Jay Francis Korth, of Lynbrook, in an undated photo. He was a well-known negligence attorney. Credit: Korth Family

In one sense, Jay Francis Korth was a lucky Army recruit during World War II. He arrived at Hickam Field, the military airfield adjacent to Pearl Harbor, just days after the Japanese surprise attack on Dec. 7, 1941. All around him he saw carnage and destruction, with the smoke from fires still wafting through the air.

“He was just bereft at the devastation and the loss of life,” Korth’s daughter Donna-Marie Korth-Williams, said.

He was part of the first wave of reinforcements after the attack and stayed on with the Army Air Corps at Hickam during the war as a radiotelegraph operator. He also spent time in California. While he never saw combat, Korth appreciated the job other soldiers did, giving him a deep sense of patriotism. In almost every family picture Korth appears with an American flag pin on his lapel, Korth-Williams said.

Korth, who went on to become a well-known negligence attorney in Lynbrook, died Monday after a brief illness. He was 99.

A love of the law and the desire to use it to serve others in need guided Korth throughout his life. The Brooklyn native earned his law degree from St. John's University and a master of laws from New York University, then worked for a while in the Wall Street area, his daughter said. After he married Grace, Marie Miller, whom he met at St. John's in 1952, the couple moved to Lynbrook in 1953.
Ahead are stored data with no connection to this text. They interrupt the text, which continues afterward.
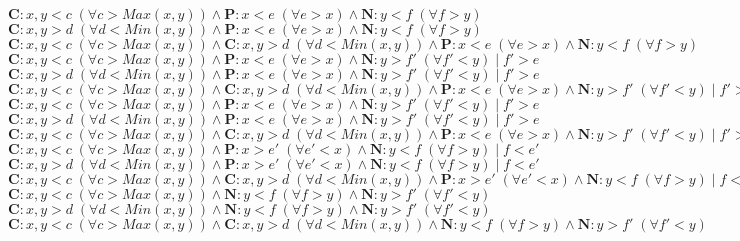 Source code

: \documentclass[a4paper]{article}
\begin{document}
\begin{landscape}
\noindent$\mathbf{C}:x,y<c\; (\forall c>Max(x,y))\wedge \mathbf{P}:x<e\;(\forall e>x)\wedge \mathbf{N}:y<f\; (\forall f>y)$\\
$\mathbf{C}:x,y>d\; (\forall d<Min(x,y))\wedge \mathbf{P}:x<e\;(\forall e>x)\wedge \mathbf{N}:y<f\; (\forall f>y)$\\
$\mathbf{C}:x,y<c\; (\forall c>Max(x,y))\wedge \mathbf{C}:x,y>d\; (\forall d<Min(x,y))\wedge \mathbf{P}:x<e\;(\forall e>x)\wedge \mathbf{N}:y<f\; (\forall f>y)$\\



\noindent$\mathbf{C}:x,y<c\; (\forall c>Max(x,y))\wedge \mathbf{P}:x<e\;(\forall e>x)\wedge \mathbf{N}:y>f'\; (\forall f'<y)\;|\; f'>e$\\
$\mathbf{C}:x,y>d\; (\forall d<Min(x,y))\wedge \mathbf{P}:x<e\;(\forall e>x)\wedge \mathbf{N}:y>f'\; (\forall f'<y)\;|\; f'>e$\\
$\mathbf{C}:x,y<c\; (\forall c>Max(x,y))\wedge \mathbf{C}:x,y>d\; (\forall d<Min(x,y))\wedge \mathbf{P}:x<e\;(\forall e>x)\wedge \mathbf{N}:y>f'\; (\forall f'<y)\;|\; f'>e$\\

\noindent$\mathbf{C}:x,y<c\; (\forall c>Max(x,y))\wedge \mathbf{P}:x<e\;(\forall e>x)\wedge \mathbf{N}:y>f'\; (\forall f'<y)\;|\; f'>e$\\
$\mathbf{C}:x,y>d\; (\forall d<Min(x,y))\wedge \mathbf{P}:x<e\;(\forall e>x)\wedge \mathbf{N}:y>f'\; (\forall f'<y)\;|\; f'>e$\\
$\mathbf{C}:x,y<c\; (\forall c>Max(x,y))\wedge \mathbf{C}:x,y>d\; (\forall d<Min(x,y))\wedge \mathbf{P}:x<e\;(\forall e>x)\wedge \mathbf{N}:y>f'\; (\forall f'<y)\;|\; f'>e$\\



\noindent$\mathbf{C}:x,y<c\; (\forall c>Max(x,y))\wedge \mathbf{P}:x>e'\; (\forall e'<x)\wedge \mathbf{N}:y<f\; (\forall f>y)\;|\; f<e'$\\
$\mathbf{C}:x,y>d\; (\forall d<Min(x,y))\wedge \mathbf{P}:x>e'\; (\forall e'<x)\wedge \mathbf{N}:y<f\; (\forall f>y)\;|\; f<e'$\\
$\mathbf{C}:x,y<c\; (\forall c>Max(x,y))\wedge \mathbf{C}:x,y>d\; (\forall d<Min(x,y))\wedge \mathbf{P}:x>e'\; (\forall e'<x)\wedge \mathbf{N}:y<f\; (\forall f>y)\;|\; f<e'$\\

\noindent$\mathbf{C}:x,y<c\; (\forall c>Max(x,y))\wedge \mathbf{N}:y<f\; (\forall f>y)\wedge \mathbf{N}:y>f'\; (\forall f'<y)$\\
$\mathbf{C}:x,y>d\; (\forall d<Min(x,y))\wedge \mathbf{N}:y<f\; (\forall f>y)\wedge \mathbf{N}:y>f'\; (\forall f'<y)$\\
$\mathbf{C}:x,y<c\; (\forall c>Max(x,y))\wedge \mathbf{C}:x,y>d\; (\forall d<Min(x,y))\wedge \mathbf{N}:y<f\; (\forall f>y)\wedge \mathbf{N}:y>f'\; (\forall f'<y)$\\



\end{landscape}
\end{document}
Once settled on Long Island, Korth established his own law practice and became involved in local politics, serving as Lynbrook Village trustee for nine years and for two decades as village attorney and special counsel for tax certiorari. He was also an active member of the Nassau County Bar Association, where he was recognized in May as a 70-year member.

Korth retired from his legal practice in 1985 but donated his time as a pro bono legal adviser for Our Lady of Peace Church in Lynbrook, where he was a parishioner, lector and fundraiser for more than 66 years. He was also a past commander of American Legion Post 335.

Along with Korth-Williams, Korth’s two other children — Lorraine Korth-Smith and Jay T. Korth — followed in his footsteps and became lawyers.

While the legal profession attracts some because it is lucrative, Korth viewed it as a true vocation and profession, Korth-Williams said.

“He had the mentality that no case was too small or too big. He would help anybody who walked in the door,” she said.

But the law was only a part of his life. “He had many interests and hobbies, from golf to hiking to astronomy, [and] he loved history,” Korth-Williams said. “He would speak to anybody about any topic they wanted.”

“He taught us all something special,” she said. “He taught me how to look at the sky and see constellations.”

A funeral Mass will be offered at Our Lady of Peace on Friday morning, almost 77 years to the hour after the Pearl Harbor attack. He will be buried at Cemetery of the Holy Rood in Westbury.

A brother, Charles, also served with the Army and was part of the D-Day invasion of June 6, 1944. Charles Korth, who  died in 2011, marched with Allied troops to Paris for the liberation of that city.

Aside from his three children, Korth is also survived by his wife, Grace, to whom he was married for 66 years, and six grandchildren.

“What was amazing to me, being in the age we live now, my dad never once mentioned the word money,” Korth-Williams said. “His whole life was about things that matter, patriotism, faith.”

“To us he really was unforgettable,” she said.